Assigned task:
Copy out precisely the lines from the start of the data through the line with "- **Consistent User", and keep pictures out of it.

[[ Given entries, beginning ]]

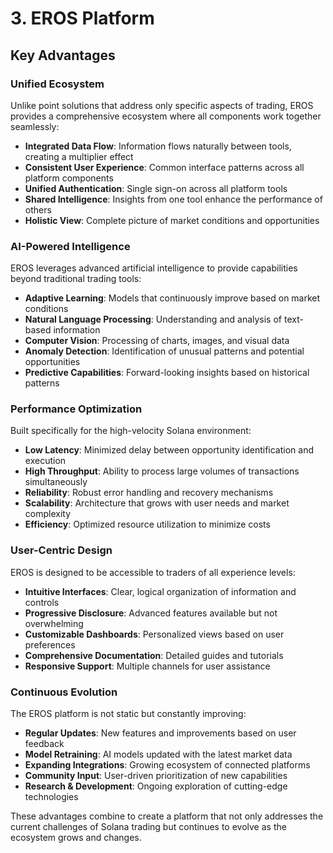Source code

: # 3. EROS Platform

## Key Advantages

### Unified Ecosystem

Unlike point solutions that address only specific aspects of trading, EROS provides a comprehensive ecosystem where all components work together seamlessly:

- **Integrated Data Flow**: Information flows naturally between tools, creating a multiplier effect
- **Consistent User Experience**: Common interface patterns across all platform components
- **Unified Authentication**: Single sign-on across all platform tools
- **Shared Intelligence**: Insights from one tool enhance the performance of others
- **Holistic View**: Complete picture of market conditions and opportunities

### AI-Powered Intelligence

EROS leverages advanced artificial intelligence to provide capabilities beyond traditional trading tools:

- **Adaptive Learning**: Models that continuously improve based on market conditions
- **Natural Language Processing**: Understanding and analysis of text-based information
- **Computer Vision**: Processing of charts, images, and visual data
- **Anomaly Detection**: Identification of unusual patterns and potential opportunities
- **Predictive Capabilities**: Forward-looking insights based on historical patterns

### Performance Optimization

Built specifically for the high-velocity Solana environment:

- **Low Latency**: Minimized delay between opportunity identification and execution
- **High Throughput**: Ability to process large volumes of transactions simultaneously
- **Reliability**: Robust error handling and recovery mechanisms
- **Scalability**: Architecture that grows with user needs and market complexity
- **Efficiency**: Optimized resource utilization to minimize costs

### User-Centric Design

EROS is designed to be accessible to traders of all experience levels:

- **Intuitive Interfaces**: Clear, logical organization of information and controls
- **Progressive Disclosure**: Advanced features available but not overwhelming
- **Customizable Dashboards**: Personalized views based on user preferences
- **Comprehensive Documentation**: Detailed guides and tutorials
- **Responsive Support**: Multiple channels for user assistance

### Continuous Evolution

The EROS platform is not static but constantly improving:

- **Regular Updates**: New features and improvements based on user feedback
- **Model Retraining**: AI models updated with the latest market data
- **Expanding Integrations**: Growing ecosystem of connected platforms
- **Community Input**: User-driven prioritization of new capabilities
- **Research & Development**: Ongoing exploration of cutting-edge technologies

These advantages combine to create a platform that not only addresses the current challenges of Solana trading but continues to evolve as the ecosystem grows and changes.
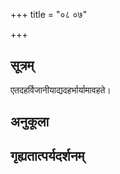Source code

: +++
title = "०८ ०७"

+++
## सूत्रम्
एतदहर्विजानीयाद्यदहर्भार्यामावहते।
## अनुकूला

## गृह्यतात्पर्यदर्शनम्

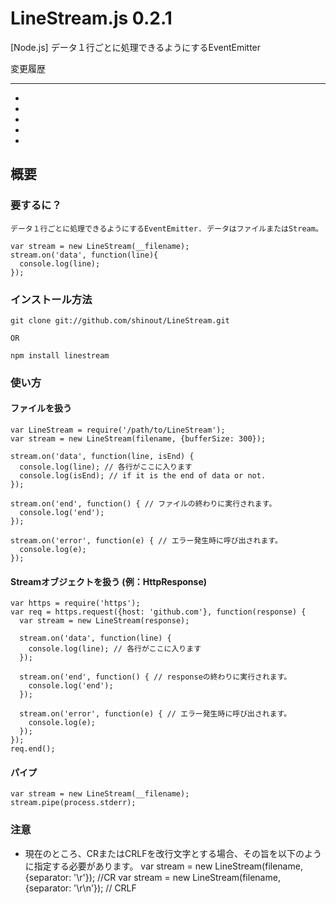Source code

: LineStream.js 0.2.1
==========
[Node.js] データ１行ごとに処理できるようにするEventEmitter

変更履歴

----------------
* [0.0.1]: リリース
* [0.0.2]: npmに登録。
* [0.1.0]: ReadableStreamのインターフェイスを実装
* [0.2.0]: resume()で再開できるようにした
* [0.2.1]: pause()で処理をとめられるようにした

概要
----------------
### 要するに？ ###
    データ１行ごとに処理できるようにするEventEmitter. データはファイルまたはStream。
    
    var stream = new LineStream(__filename);
    stream.on('data', function(line){
      console.log(line);
    });


### インストール方法 ###
    git clone git://github.com/shinout/LineStream.git

    OR

    npm install linestream

### 使い方 ###
#### ファイルを扱う ####
    var LineStream = require('/path/to/LineStream');
    var stream = new LineStream(filename, {bufferSize: 300});

    stream.on('data', function(line, isEnd) {
      console.log(line); // 各行がここに入ります
      console.log(isEnd); // if it is the end of data or not.
    });

    stream.on('end', function() { // ファイルの終わりに実行されます。
      console.log('end');
    });

    stream.on('error', function(e) { // エラー発生時に呼び出されます。
      console.log(e);
    });



#### Streamオブジェクトを扱う (例：HttpResponse) ####
    var https = require('https');
    var req = https.request({host: 'github.com'}, function(response) {
      var stream = new LineStream(response);

      stream.on('data', function(line) {
        console.log(line); // 各行がここに入ります
      });

      stream.on('end', function() { // responseの終わりに実行されます。
        console.log('end'); 
      });

      stream.on('error', function(e) { // エラー発生時に呼び出されます。
        console.log(e);
      });
    });
    req.end();

#### パイプ  ####
    var stream = new LineStream(__filename);
    stream.pipe(process.stderr);

### 注意 ###
* 現在のところ、CRまたはCRLFを改行文字とする場合、その旨を以下のように指定する必要があります。
    var stream = new LineStream(filename, {separator: '\r'});   //CR
    var stream = new LineStream(filename, {separator: '\r\n'}); // CRLF
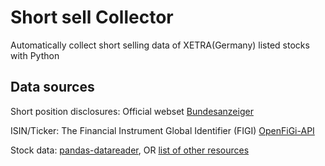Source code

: # Short sell Collector

Automatically collect short selling data of XETRA(Germany) listed stocks with Python

## Data sources

Short position disclosures: Official webset [Bundesanzeiger](https://www.bundesanzeiger.de/ebanzwww/wexsservlet?page.navid=to_nlp_start)

ISIN/Ticker: The Financial Instrument Global Identifier (FIGI) [OpenFiGi-API](https://www.openfigi.com/api)

Stock data: [pandas-datareader](https://github.com/pydata/pandas-datareader), OR [list of other resources](https://github.com/wilsonfreitas/awesome-quant#data-sources)
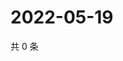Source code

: # 2022-05-19

共 0 条

<!-- BEGIN WEIBO -->
<!-- 最后更新时间 Thu May 19 2022 05:01:10 GMT+0800 (China Standard Time) -->

<!-- END WEIBO -->

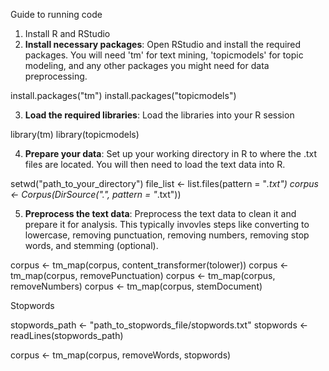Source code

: Guide to running code

1. Install R and RStudio
2. **Install necessary packages**: Open RStudio and install the required packages. You will need 'tm' for text mining, 'topicmodels' for topic modeling, and any other packages you might need for data preprocessing.

install.packages("tm")
install.packages("topicmodels")

3. **Load the required libraries**: Load the libraries into your R session

library(tm)
library(topicmodels)

4. **Prepare your data**: Set up your working directory in R to where the .txt files are located. You will then need to load the text data into R.

setwd("path_to_your_directory")
file_list <- list.files(pattern = "*.txt")
corpus <- Corpus(DirSource(".", pattern = "*.txt"))

5. **Preprocess the text data**: Preprocess the text data to clean it and prepare it for analysis. This typically invovles steps like converting to lowercase, removing punctuation, removing numbers, removing stop words, and stemming (optional).

corpus <- tm_map(corpus, content_transformer(tolower))
corpus <- tm_map(corpus, removePunctuation)
corpus <- tm_map(corpus, removeNumbers)
corpus <- tm_map(corpus, stemDocument)

Stopwords 

stopwords_path <- "path_to_stopwords_file/stopwords.txt"
stopwords <- readLines(stopwords_path)

corpus <- tm_map(corpus, removeWords, stopwords)

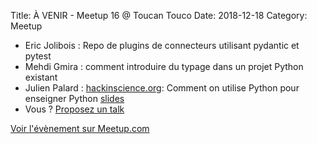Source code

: Title: À VENIR - Meetup 16 @ Toucan Touco
Date: 2018-12-18
Category: Meetup

- Eric Jolibois : Repo de plugins de connecteurs utilisant pydantic et pytest
- Mehdi Gmira : comment introduire du typage dans un projet Python existant
- Julien Palard : [hackinscience.org](https://hackinscience.org): Comment on utilise Python pour enseigner Python [slides](https://mdk.fr/hackinscience/)
- Vous ? [Proposez un talk](https://goo.gl/forms/RiuLdXUM0cckgUWo2)

[Voir l'évènement sur Meetup.com](https://www.meetup.com/Paris-py-Python-Django-friends/events/250063967/)

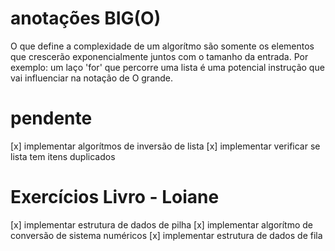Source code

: # anotações BIG(O)
O que define a complexidade de um algorítmo são somente os elementos que crescerão exponencialmente juntos com o tamanho da entrada. Por exemplo: um laço 'for' que percorre uma lista é uma potencial instrução que vai influenciar na notação de O grande.

# pendente
[x] implementar algorítmos de inversão de lista
[x] implementar verificar se lista tem itens duplicados


# Exercícios Livro - Loiane
[x] implementar estrutura de dados de pilha
[x] implementar algorítmo de conversão de sistema numéricos
[x] implementar estrutura de dados de fila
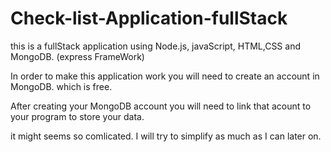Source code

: # Check-list-Application-fullStack
this is a fullStack application using Node.js, javaScript, HTML,CSS and MongoDB. (express FrameWork)

In order to make this application work you will need to create an account in MongoDB. which is free. 

After creating your MongoDB account you will need to link that acount to your program to store your data. 

it might seems so comlicated. I will try to simplify as much as I can later on. 
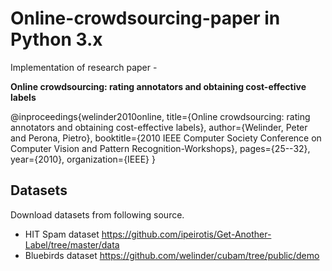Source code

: # Online-crowdsourcing-paper in Python 3.x

Implementation of research paper - 

**Online crowdsourcing: rating annotators and obtaining cost-effective labels**

@inproceedings{welinder2010online,
  title={Online crowdsourcing: rating annotators and obtaining cost-effective labels},
  author={Welinder, Peter and Perona, Pietro},
  booktitle={2010 IEEE Computer Society Conference on Computer Vision and Pattern Recognition-Workshops},
  pages={25--32},
  year={2010},
  organization={IEEE}
}

## Datasets
Download datasets from following source.
- HIT Spam dataset https://github.com/ipeirotis/Get-Another-Label/tree/master/data
- Bluebirds dataset https://github.com/welinder/cubam/tree/public/demo
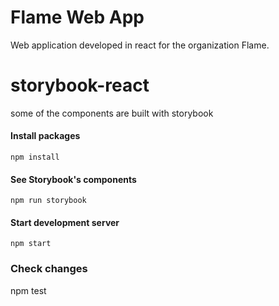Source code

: # Flame Web App

Web application developed in react for the organization Flame.

# storybook-react
some of the components are built with storybook

#### Install packages

	npm install

#### See Storybook's components

	npm run storybook

#### Start development server

	npm start

### Check changes

  npm test
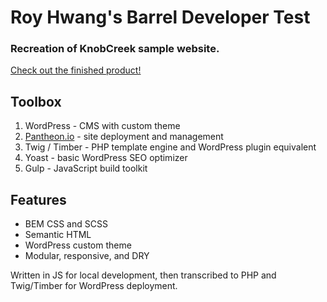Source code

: # Roy Hwang's Barrel Developer Test

### Recreation of KnobCreek sample website.

[Check out the finished product!](http://dev-rh-barrel.pantheonsite.io/)

## Toolbox

1. WordPress - CMS with custom theme
2. [Pantheon.io](https://pantheon.io) - site deployment and management 
3. Twig / Timber - PHP template engine and WordPress plugin equivalent
5. Yoast - basic WordPress SEO optimizer
4. Gulp - JavaScript build toolkit

## Features
- BEM CSS and SCSS
- Semantic HTML
- WordPress custom theme
- Modular, responsive, and DRY

Written in JS for local development, then transcribed to PHP and Twig/Timber for WordPress deployment.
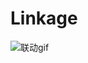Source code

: # Linkage

![联动gif](http://upload-images.jianshu.io/upload_images/1321491-f2e8f7191dee108d.gif?imageMogr2/auto-orient/strip)
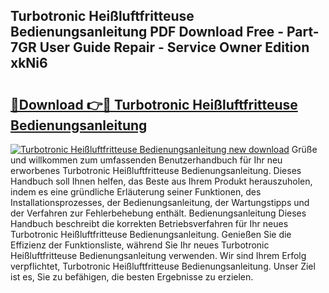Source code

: ## Turbotronic Heißluftfritteuse Bedienungsanleitung PDF Download Free - Part-7GR User Guide Repair - Service Owner Edition xkNi6

# <h2><a href="http://df4w2u.blite.top/?on=Turbotronic+Hei%c3%9fluftfritteuse+Bedienungsanleitung">🔗Download 👉🔴 Turbotronic Heißluftfritteuse Bedienungsanleitung</a></h2>

[![Turbotronic Heißluftfritteuse Bedienungsanleitung new download](https://i.imgur.com/lujVjoI.png)](http://df4w2u.blite.top/?on=Turbotronic+Hei%c3%9fluftfritteuse+Bedienungsanleitung)
Grüße und willkommen zum umfassenden Benutzerhandbuch für Ihr neu erworbenes Turbotronic Heißluftfritteuse Bedienungsanleitung. Dieses Handbuch soll Ihnen helfen, das Beste aus Ihrem Produkt herauszuholen, indem es eine gründliche Erläuterung seiner Funktionen, des Installationsprozesses, der Bedienungsanleitung, der Wartungstipps und der Verfahren zur Fehlerbehebung enthält. Bedienungsanleitung Dieses Handbuch beschreibt die korrekten Betriebsverfahren für Ihr neues Turbotronic Heißluftfritteuse Bedienungsanleitung. Genießen Sie die Effizienz der Funktionsliste, während Sie Ihr neues Turbotronic Heißluftfritteuse Bedienungsanleitung verwenden. Wir sind Ihrem Erfolg verpflichtet, Turbotronic Heißluftfritteuse Bedienungsanleitung. Unser Ziel ist es, Sie zu befähigen, die besten Ergebnisse zu erzielen.
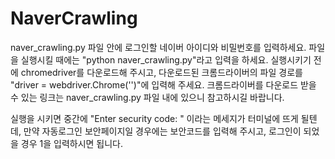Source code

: # NaverCrawling

naver_crawling.py 파일 안에 로그인할 네이버 아이디와 비밀번호를 입력하세요. 파일을 실행시킬 때에는 "python naver_crawling.py"라고 입력을 하세요.
실행시키기 전에 chromedriver를 다운로드해 주시고, 다운로드된 크롬드라이버의 파일 경로를 "driver = webdriver.Chrome('')"에 입력해 주세요.
크롬드라이버를 다운로드 받을 수 있는 링크는 naver_crawling.py 파일 내에 있으니 참고하시길 바랍니다.

실행을 시키면 중간에 "Enter security code: " 이라는 메세지가 터미널에 뜨게 될텐데, 만약 자동로그인 보안페이지일 경우에는 보안코드를 입력해 주시고,
로그인이 되었을 경우 1을 입력하시면 됩니다.
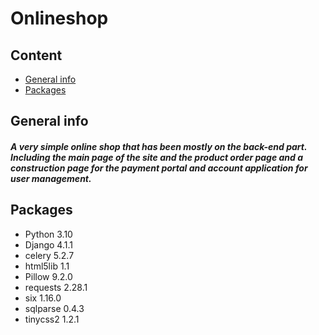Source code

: # Onlineshop

## Content
* [General info](#general-info)
* [Packages](#packages)


## General info
##### A very simple online shop that has been mostly on the back-end part. Including the main page of the site and the product order page and a construction page for the payment portal and account application for user management.

## Packages

* Python 3.10
* Django 4.1.1
* celery 5.2.7
* html5lib 1.1
* Pillow 9.2.0
* requests 2.28.1
* six 1.16.0
* sqlparse 0.4.3
* tinycss2 1.2.1
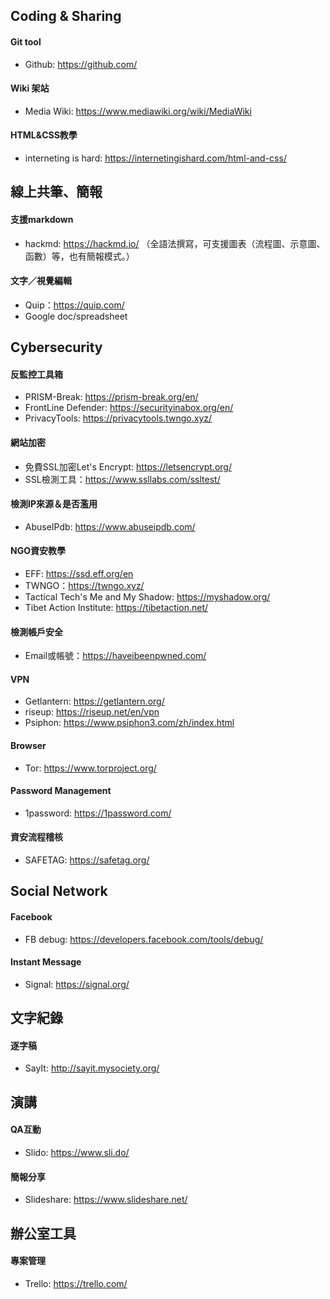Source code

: ## Coding & Sharing
#### Git tool
- Github: https://github.com/
#### Wiki 架站
- Media Wiki: https://www.mediawiki.org/wiki/MediaWiki
#### HTML&CSS教學
- interneting is hard: https://internetingishard.com/html-and-css/


## 線上共筆、簡報
#### 支援markdown
- hackmd: https://hackmd.io/ （全語法撰寫，可支援圖表（流程圖、示意圖、函數）等，也有簡報模式。）
  
#### 文字／視覺編輯
- Quip：https://quip.com/
- Google doc/spreadsheet

## Cybersecurity

#### 反監控工具箱
- PRISM-Break: https://prism-break.org/en/
- FrontLine Defender: https://securityinabox.org/en/
- PrivacyTools: https://privacytools.twngo.xyz/

#### 網站加密
- 免費SSL加密Let's Encrypt: https://letsencrypt.org/
- SSL檢測工具：https://www.ssllabs.com/ssltest/

#### 檢測IP來源＆是否濫用
- AbuseIPdb: https://www.abuseipdb.com/

#### NGO資安教學
- EFF: https://ssd.eff.org/en
- TWNGO：https://twngo.xyz/
- Tactical Tech's Me and My Shadow: https://myshadow.org/
- Tibet Action Institute: https://tibetaction.net/

#### 檢測帳戶安全
- Email或帳號：https://haveibeenpwned.com/

#### VPN
- Getlantern: https://getlantern.org/
- riseup: https://riseup.net/en/vpn
- Psiphon: https://www.psiphon3.com/zh/index.html

#### Browser
- Tor: https://www.torproject.org/

#### Password Management
- 1password: https://1password.com/

#### 資安流程稽核
- SAFETAG: https://safetag.org/

## Social Network
#### Facebook
- FB debug: https://developers.facebook.com/tools/debug/

#### Instant Message
- Signal: https://signal.org/

## 文字紀錄
#### 逐字稿
- SayIt: http://sayit.mysociety.org/

## 演講
#### QA互動
- Slido: https://www.sli.do/
#### 簡報分享
- Slideshare: https://www.slideshare.net/

## 辦公室工具
#### 專案管理
- Trello: https://trello.com/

[[ Given entries, end ]]

Answer to this exercise:
Source code

: # 3. EROS Platform

## Key Advantages

### Unified Ecosystem

Unlike point solutions that address only specific aspects of trading, EROS provides a comprehensive ecosystem where all components work together seamlessly:

- **Integrated Data Flow**: Information flows naturally between tools, creating a multiplier effect
- **Consistent User Experience**: Common interface patterns across all platform components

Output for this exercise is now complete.